A few years later I heard Tom performing in a morning concert at the Cheltenham Festival , premiering Ian Venables’ setting of Remember This, Poet Laureate Andrew Motion’s overview of the life of Queen Elizabeth the Queen Mother.

Tom remembers the occasion well.

“I have very happy memories of that concert, in which I joined together with the Elias Quartet, soprano Caroline MacPhie and tenor Allan Clayton in three song cycles: alongside Ian Venables’ lyrical premiere, there were two early 20th-century masterpieces – Vaughan Williams’ On Wenlock Edge and Fauré’s La bonne chanson, both of which I adore. The Pittville Pump Rooms is a perfect chamber music venue, and there’s always an extra thrill when the BBC is broadcasting an event.”

In recent years Tom has returned to his early love of composing. I make comparisons with Huw Watkins and Stephen Hough, both active pianist/composers. Do Tom’s two callings ever collide?

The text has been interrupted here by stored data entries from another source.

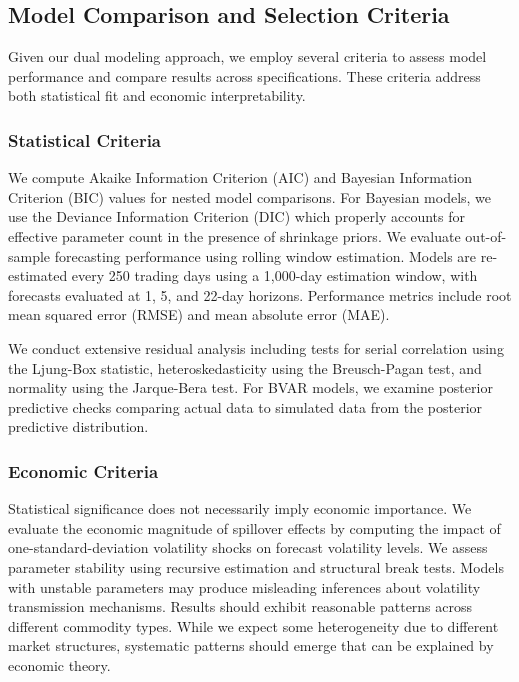 \subsection{Model Comparison and Selection Criteria}

Given our dual modeling approach, we employ several criteria to assess model performance and compare results across specifications. These criteria address both statistical fit and economic interpretability.

\subsubsection{Statistical Criteria}

We compute Akaike Information Criterion (AIC) and Bayesian Information Criterion (BIC) values for nested model comparisons. For Bayesian models, we use the Deviance Information Criterion (DIC) which properly accounts for effective parameter count in the presence of shrinkage priors. We evaluate out-of-sample forecasting performance using rolling window estimation. Models are re-estimated every 250 trading days using a 1,000-day estimation window, with forecasts evaluated at 1, 5, and 22-day horizons. Performance metrics include root mean squared error (RMSE) and mean absolute error (MAE).

We conduct extensive residual analysis including tests for serial correlation using the Ljung-Box statistic, heteroskedasticity using the Breusch-Pagan test, and normality using the Jarque-Bera test. For BVAR models, we examine posterior predictive checks comparing actual data to simulated data from the posterior predictive distribution.

\subsubsection{Economic Criteria}

Statistical significance does not necessarily imply economic importance. We evaluate the economic magnitude of spillover effects by computing the impact of one-standard-deviation volatility shocks on forecast volatility levels. We assess parameter stability using recursive estimation and structural break tests. Models with unstable parameters may produce misleading inferences about volatility transmission mechanisms. Results should exhibit reasonable patterns across different commodity types. While we expect some heterogeneity due to different market structures, systematic patterns should emerge that can be explained by economic theory.


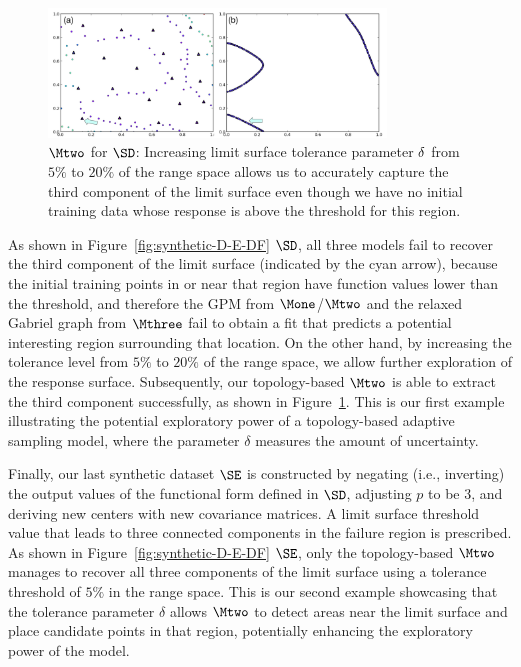 \begin{figure}[ht]
\centering
\includegraphics[width=0.8\textwidth]{figs/chap5/synthetic-D-20percent.pdf}
\caption{
$\protect\Mtwo$ for $\protect\SD$: Increasing limit surface tolerance parameter $\protect\delta$
from $5\%$ to $20\%$ of the range space allows us to accurately capture the third component of the limit surface even though we have no initial training data whose response is above the threshold for this region.
}
\label{fig:df-20percent}
\end{figure}

As shown in Figure~\ref{fig:synthetic-D-E-DF} $\SD$, all three models fail to recover the third component of the limit surface (indicated by the cyan arrow), because the initial training points in or near that region have function values lower than the threshold, and therefore the GPM from $\Mone$/$\Mtwo$ and the relaxed Gabriel graph from $\Mthree$ fail to obtain a fit that predicts a potential interesting region surrounding that location.
%
On the other hand, by increasing the tolerance level from $5\%$ to $20\%$ of the range space,  we allow further exploration of the response surface.
%
Subsequently, our topology-based $\Mtwo$ is able to extract the third component successfully, as shown in Figure~\ref{fig:df-20percent}.
%
This is our first example illustrating the potential exploratory power of a topology-based adaptive sampling model, where the parameter $\delta$ measures the amount of uncertainty.


Finally, our last synthetic dataset $\SE$ is constructed by negating (i.e., inverting) the output values of the functional form defined in $\SD$, adjusting $p$ to be $3$, and deriving new centers with new covariance matrices.
%
A limit surface threshold value that leads to three connected components in the failure region is prescribed.
%
As shown in Figure~\ref{fig:synthetic-D-E-DF} $\SE$, only the topology-based $\Mtwo$ manages to recover all three components of the limit surface using a tolerance threshold of $5\%$ in the range space.
%
This is our second example showcasing that the tolerance parameter $\delta$ allows $\Mtwo$ to detect areas near the limit surface and place candidate points in that region, potentially enhancing the exploratory power of the model.

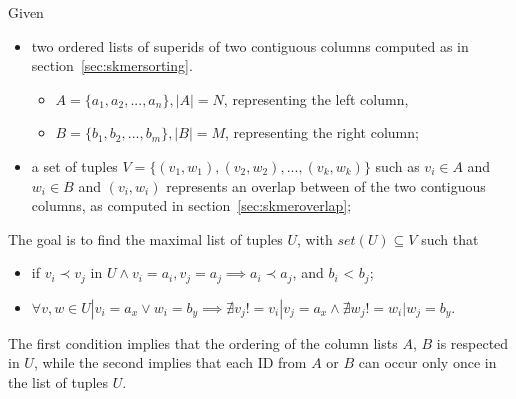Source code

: \begin{definition}
	Given 
	\begin{itemize}
		\item two ordered lists of super\kmer ids of two contiguous columns computed as in section~\ref{sec:skmersorting}.
		\begin{itemize}
			\item $ A = \{a_1, a_2, ..., a_n\}, |A| = N $, representing the left column,
			\item $ B = \{b_1, b_2, ..., b_m\}, |B| = M $, representing the right column;
		\end{itemize}
		\item a set of tuples $ V = \{(v_1,w_1),(v_2,w_2), ..., (v_k,w_k) \}$ such as $ v_i \in A$ and $ w_i \in B$ and $(v_i,w_i)$ represents an overlap between \kmers of the two contiguous columns, as computed in section~\ref{sec:skmeroverlap};
	\end{itemize}
	The goal is to find the maximal list of tuples  $U$, with $set(U) \subseteq V$ such that 
	\begin{itemize}
		\item if $v_i \prec v_j$ in $U \land v_i=a_i, v_j=a_j \implies a_i \prec a_j$, and $b_i$ < $b_j$;
		\item $\forall v, w \in U | v_i = a_x \lor w_i = b_y \implies \nexists v_j != v_i | v_j = a_x \land \nexists w_j != w_i | w_j = b_y$.  
	\end{itemize}
	The first condition implies that the ordering of the column lists $A$, $B$ is respected in $U$, while the second implies that each \skmer ID from $A$ or $B$ can occur only once in the list of tuples $U$.
\end{definition}

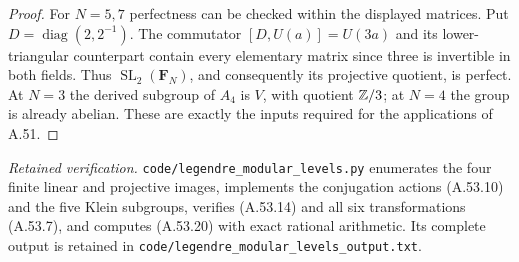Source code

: \begin{proof}
For $N=5,7$ perfectness can be checked within the displayed
matrices.  Put $D=\operatorname{diag}(2,2^{-1})$.  The commutator
$[D,U(a)]=U(3a)$ and its lower-triangular counterpart contain
every elementary matrix since three is invertible in both
fields.  Thus $\operatorname{SL}_2(\mathbf F_N)$, and consequently
its projective quotient, is perfect.  At $N=3$ the derived
subgroup of $A_4$ is $V$, with quotient $\mathbb Z/3$; at $N=4$ the
group is already abelian.  These are exactly the inputs required
for the applications of A.51.
\end{proof}

\noindent\emph{Retained verification.}
\texttt{code/legendre\_modular\_levels.py} enumerates the
four finite linear and projective images, implements the conjugation
actions (A.53.10) and the five Klein subgroups, verifies (A.53.14)
and all six transformations (A.53.7), and computes (A.53.20) with
exact rational arithmetic.  Its complete output is retained in
\texttt{code/legendre\_modular\_levels\_output.txt}.
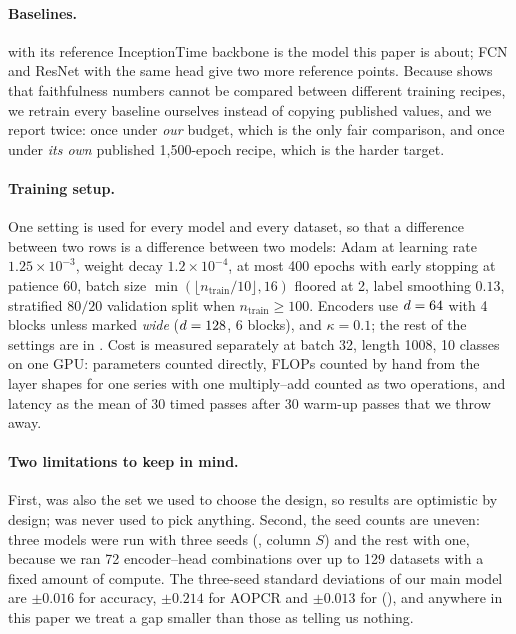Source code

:\paragraph{Baselines.}
\millet{} with its reference InceptionTime backbone \citep{fawaz2020inceptiontime} is the model this
paper is about; FCN and ResNet \citep{wang2017fcn} with the same head give two more reference points.
Because  shows that faithfulness numbers cannot be compared between different
training recipes, we retrain every baseline ourselves instead of copying published values, and we
report \millet{} twice: once under \emph{our} budget, which is the only fair comparison, and once
under \emph{its own} published 1{,}500-epoch recipe, which is the harder target.

\paragraph{Training setup.}
One setting is used for every model and every dataset, so that a difference between two rows is a
difference between two models: Adam \citep{kingma2015adam} at learning rate $1.25\times10^{-3}$,
weight decay $1.2\times10^{-4}$, at most 400 epochs with early stopping at patience 60, batch size
$\min(\lfloor n_{\mathrm{train}}/10 \rfloor, 16)$ floored at 2, label smoothing $0.13$, stratified
$80/20$ validation split when $n_{\mathrm{train}} \ge 100$. Encoders use $\dmodel = 64$ with 4 blocks
unless marked \emph{wide} ($\dmodel = 128$, 6 blocks), and $\kappa = 0.1$; the rest of the settings
are in . Cost is measured separately at batch 32, length 1008, 10 classes on one
GPU: parameters counted directly, FLOPs counted by hand from the layer shapes for one series with one
multiply--add counted as two operations, and latency as the mean of 30 timed passes after 30 warm-up
passes that we throw away.

\paragraph{Two limitations to keep in mind.}
First, \webtraffic{} was also the set we used to choose the design, so \webtraffic{} results are
optimistic by design; \ucr{} was never used to pick anything. Second, the seed counts are uneven:
three models were run with three seeds (, column $S$) and the rest with one, because
we ran 72 encoder--head combinations over up to 129 datasets with a fixed amount of compute. The
three-seed standard deviations of our main model are $\pm 0.016$ for accuracy, $\pm 0.214$ for AOPCR
and $\pm 0.013$ for \ndcg{} (), and anywhere in this paper we treat a gap smaller than
those as telling us nothing.

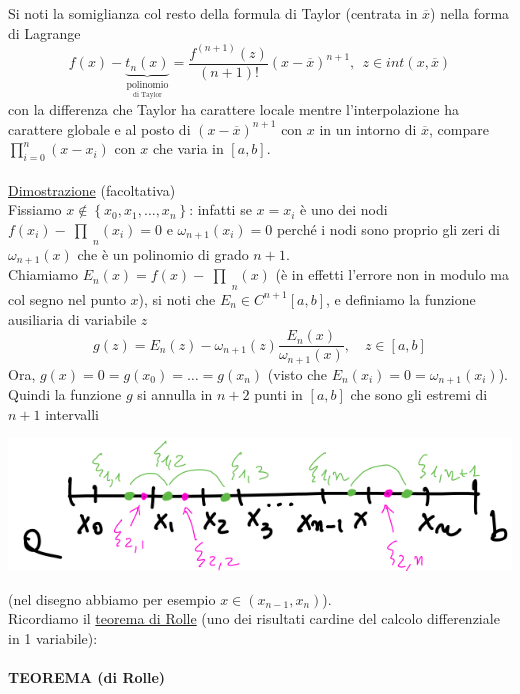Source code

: \documentclass[12pt]{article}
\newcommand{\inter}{\begin{matrix}\prod\end{matrix}}
\begin{document}
Si noti la somiglianza col resto della formula di Taylor (centrata in $\overline{x}$) nella forma di Lagrange
\[ f(x) - \underbrace{t_n(x)}_{\underset{\text{di Taylor}}{\text{polinomio}}} = \frac{f^{(n+1)}(z)}{(n+1)!} (x - \overline{x})^{n+1}, \ \ z \in int(x, \overline{x}) \]
con la differenza che Taylor ha carattere locale mentre l'interpolazione ha carattere globale e al posto di $(x-\overline{x})^{n+1}$ con $x$ in un intorno di $\overline{x}$, compare $\prod_{i=0}^{n} (x-x_i)$ con $x$ che varia in $[a,b]$.\\
\\
\underline{Dimostrazione} (facoltativa)\\
Fissiamo $x \notin \left\{ x_0, x_1, \dots, x_n \right\}$: infatti se $x=x_i$ è uno dei nodi $f(x_i) - \inter_n (x_i) = 0$ e $\omega_{n+1}(x_i)=0$ perché i nodi sono proprio gli zeri di $\omega_{n+1}(x)$ che è un polinomio di grado $n+1$.\\
Chiamiamo $E_n(x) = f(x) - \inter_n (x)$ (è in effetti l'errore non in modulo ma col segno nel punto $x$), si noti che $E_n \in C^{n+1}[a,b]$, e definiamo la funzione ausiliaria di variabile $z$
\[ g(z) = E_n(z) - \omega_{n+1}(z) \frac{E_n(x)}{\omega_{n+1}(x)}, \quad z \in [a,b] \]
Ora, $g(x) = 0 = g(x_0) = \dotso = g(x_n)$ (visto  che $E_n(x_i) = 0 = \omega_{n+1}(x_i)$). Quindi la funzione $g$ si annulla in $n+2$ punti in $[a,b]$ che sono gli estremi di $n+1$ intervalli
\begin{center}
    \includegraphics[scale=0.5]{img1_pag6.png}
\end{center}
(nel disegno abbiamo per esempio $x \in (x_{n-1}, x_n)$).\\
Ricordiamo il \underline{teorema di Rolle} (uno dei risultati cardine del calcolo differenziale in 1 variabile):\\\\
\textbf{TEOREMA (di Rolle)}
\begin{center}
\end{center}
\end{document}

“Historically, a huge number of composers were also performing pianists (and often master improvisers too), and it’s only really in the modern age that musicians seem to feel a need to specialise more narrowly and some of these skills have become rarer.

“It was music I fell in love with at a young age, rather than the piano specifically, so I’ve always tried to keep my horizons as broad as I can. That said, playing the piano is very much the focus of my life. My childhood composing aspirations fell a bit by the wayside in my 20s as my performing career took off, but recently I’ve returned to the composing a little more.

“I tend to write in a slightly lighter vein than most contemporary composers - my most recent work is a music-theatre piece called The Depraved Appetite of Tarrare the Freak, scored for two singers, two instrumentalists and two puppeteers. It received a three-week run at Wilton’s Music Hall in London earlier this year, and one of the most gratifying things for me was to hear the venue staff whistling and humming the tunes to themselves as they tidied up after the performances.”

Which reminds me of the cleaning-ladies dancing in the Queen’s Hall corridors during Sir Adrian Boult’s rehearsals of Holst’s Jupiter before the premiere of The Planets in 1918.

This glamorous Symphony Hall event seems far removed from more intimate offerings elsewhere. How does Tom juggle such demands upon his performing persona?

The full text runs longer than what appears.